Но еще больше обескуражены были словами князя Сивоок и Гюргий. Не знали они ни о какой-то там пещерке, ни о каком-то человеке, а еще меньше вязалось все это с их разговором о церкви. Да Ярослав и не заботился о том, чтобы его собеседникам все стало ясно. Он приблизился к восковому храму, склонился над ним, рассматривая теперь уже пристально и внимательно, сказал тихо:

— Объясняй.

Касалось это Сивоока, в голосе князя было не столько повеление, сколько приглашение, но Сивоок молчал. То ли давал князю время изучить церковь во всех ее частях, то ли и вообще считал, что любые объяснения здесь напрасны и неуместны.

— Объясняй, — снова повторил Ярослав.

Тогда не удержался Гюргий. Наконец в нем прорвалась его естественная горячность и неудержимость. Он взмахнул возмущенно руками, крутнулся в освещенной полосе, едва не задевая князя, и закричал:

— Послушай, княже! Когда ты делаешь детей? Ты так все ночи проговоришь! Почему ты такой многословный!

— Тебя не стану звать на помощь, — улыбнулся князь, — а разговоры нужно вести, ибо не для меня — для державы делается все, для славы божьей и на веки вечные. Ты покладешь камень да и пойдешь себе дальше еще где-нибудь класть, а церковь будет стоять на этой земле в веках. И будут говорить о ней всякое, ежели мы, прежде чем построить, не подумаем как следует и не скажем всего, что нужно и можно сказать. Объясняй.
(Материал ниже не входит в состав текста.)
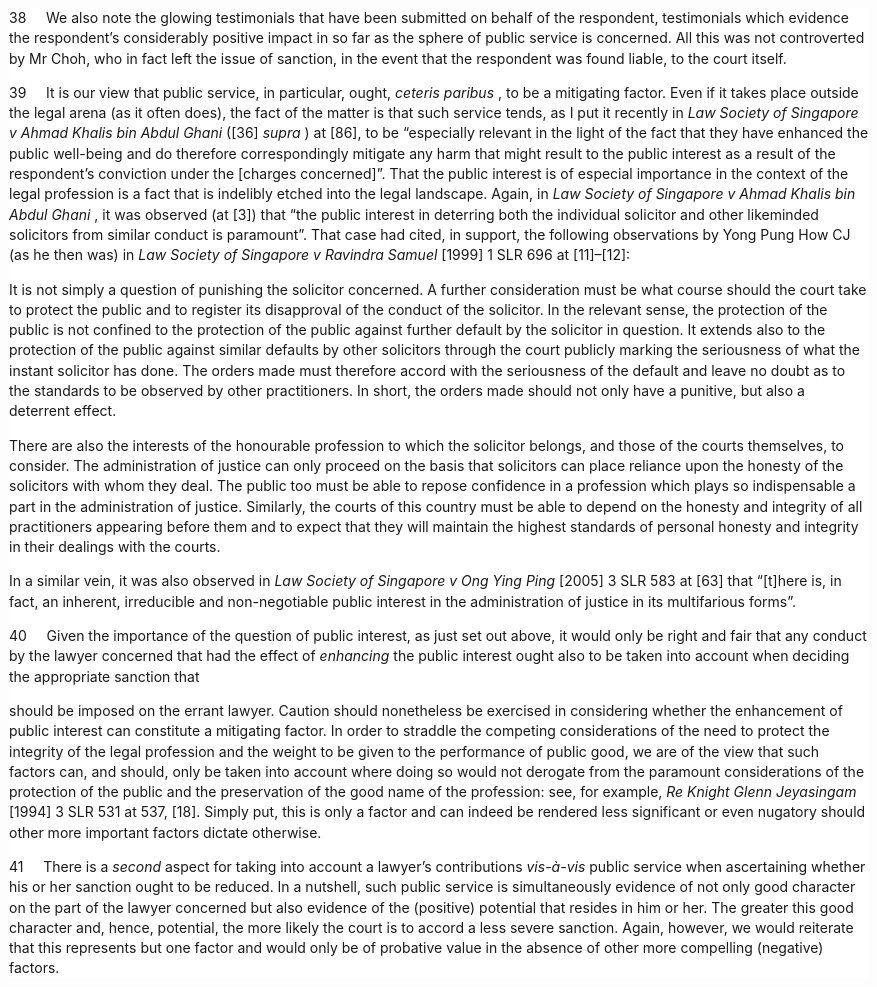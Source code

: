38     We also note the glowing testimonials that have been submitted on behalf of the respondent, testimonials which evidence the respondent’s considerably positive impact in so far as the sphere of public service is concerned. All this was not controverted by Mr Choh, who in fact left the issue of sanction, in the event that the respondent was found liable, to the court itself. 

39     It is our view that public service, in particular, ought, _ceteris paribus_ , to be a mitigating factor. Even if it takes place outside the legal arena (as it often does), the fact of the matter is that such service tends, as I put it recently in _Law Society of Singapore v Ahmad Khalis bin Abdul Ghani_ ([36] _supra_ ) at [86], to be “especially relevant in the light of the fact that they have enhanced the public well-being and do therefore correspondingly mitigate any harm that might result to the public interest as a result of the respondent’s conviction under the [charges concerned]”. That the public interest is of especial importance in the context of the legal profession is a fact that is indelibly etched into the legal landscape. Again, in _Law Society of Singapore v Ahmad Khalis bin Abdul Ghani_ , it was observed (at [3]) that “the public interest in deterring both the individual solicitor and other likeminded solicitors from similar conduct is paramount”. That case had cited, in support, the following observations by Yong Pung How CJ (as he then was) in _Law Society of Singapore v Ravindra Samuel_ <span class="citation">[1999] 1 SLR 696</span> at [11]–[12]: 

 It is not simply a question of punishing the solicitor concerned. A further consideration must be what course should the court take to protect the public and to register its disapproval of the conduct of the solicitor. In the relevant sense, the protection of the public is not confined to the protection of the public against further default by the solicitor in question. It extends also to the protection of the public against similar defaults by other solicitors through the court publicly marking the seriousness of what the instant solicitor has done. The orders made must therefore accord with the seriousness of the default and leave no doubt as to the standards to be observed by other practitioners. In short, the orders made should not only have a punitive, but also a deterrent effect. 

 There are also the interests of the honourable profession to which the solicitor belongs, and those of the courts themselves, to consider. The administration of justice can only proceed on the basis that solicitors can place reliance upon the honesty of the solicitors with whom they deal. The public too must be able to repose confidence in a profession which plays so indispensable a part in the administration of justice. Similarly, the courts of this country must be able to depend on the honesty and integrity of all practitioners appearing before them and to expect that they will maintain the highest standards of personal honesty and integrity in their dealings with the courts. 

In a similar vein, it was also observed in _Law Society of Singapore v Ong Ying Ping_ <span class="citation">[2005] 3 SLR 583</span> at [63] that “[t]here is, in fact, an inherent, irreducible and non-negotiable public interest in the administration of justice in its multifarious forms”. 

40     Given the importance of the question of public interest, as just set out above, it would only be right and fair that any conduct by the lawyer concerned that had the effect of _enhancing_ the public interest ought also to be taken into account when deciding the appropriate sanction that 


should be imposed on the errant lawyer. Caution should nonetheless be exercised in considering whether the enhancement of public interest can constitute a mitigating factor. In order to straddle the competing considerations of the need to protect the integrity of the legal profession and the weight to be given to the performance of public good, we are of the view that such factors can, and should, only be taken into account where doing so would not derogate from the paramount considerations of the protection of the public and the preservation of the good name of the profession: see, for example, _Re Knight Glenn Jeyasingam_ <span class="citation">[1994] 3 SLR 531</span> at 537, [18]. Simply put, this is only a factor and can indeed be rendered less significant or even nugatory should other more important factors dictate otherwise. 

41     There is a _second_ aspect for taking into account a lawyer’s contributions _vis-à-vis_ public service when ascertaining whether his or her sanction ought to be reduced. In a nutshell, such public service is simultaneously evidence of not only good character on the part of the lawyer concerned but also evidence of the (positive) potential that resides in him or her. The greater this good character and, hence, potential, the more likely the court is to accord a less severe sanction. Again, however, we would reiterate that this represents but one factor and would only be of probative value in the absence of other more compelling (negative) factors.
— Скажи ему, — уже спокойнее попросил Сивоока и Гюргий, — скажи, пускай услышит.

— Ну что? — Сивоок тоже подошел к ним, теперь все сосредоточились на светлой полосе, а храм был между ними, прорастал сквозь них, будто древо жизни, неудержимо и тихо струился, такая таинственная сила в нем была, что князь не выдержал — перекрестился, тогда Сивоок сделал рукой движение круглое, будто обнимая будущий храм во всей его волнистой красоте, сказал просто: — Весь храм снаружи расписать в наши краски, чтобы стал средь Киева и посредь всей земли писанкой, людской радостью…

— Не будем думать про наружный камень, — прервал его князь.

— А внутри будет достаточно простора, чтобы вместить в храме целый Киев. Покладем в главном куполе мусии разноцветные, уже имею перед глазами весь их блеск и сверкание, знаю, где и как. А дальше пустим по стенам и сводам фресковую роспись, чтобы заменить дорогой заморский мрамор. У нас нет мрамора для украшения стен и колонн, а везти из заморья — долго и дорого, потому-то и применим вновь наше древнее умельство и возьмем ту середину в узоры…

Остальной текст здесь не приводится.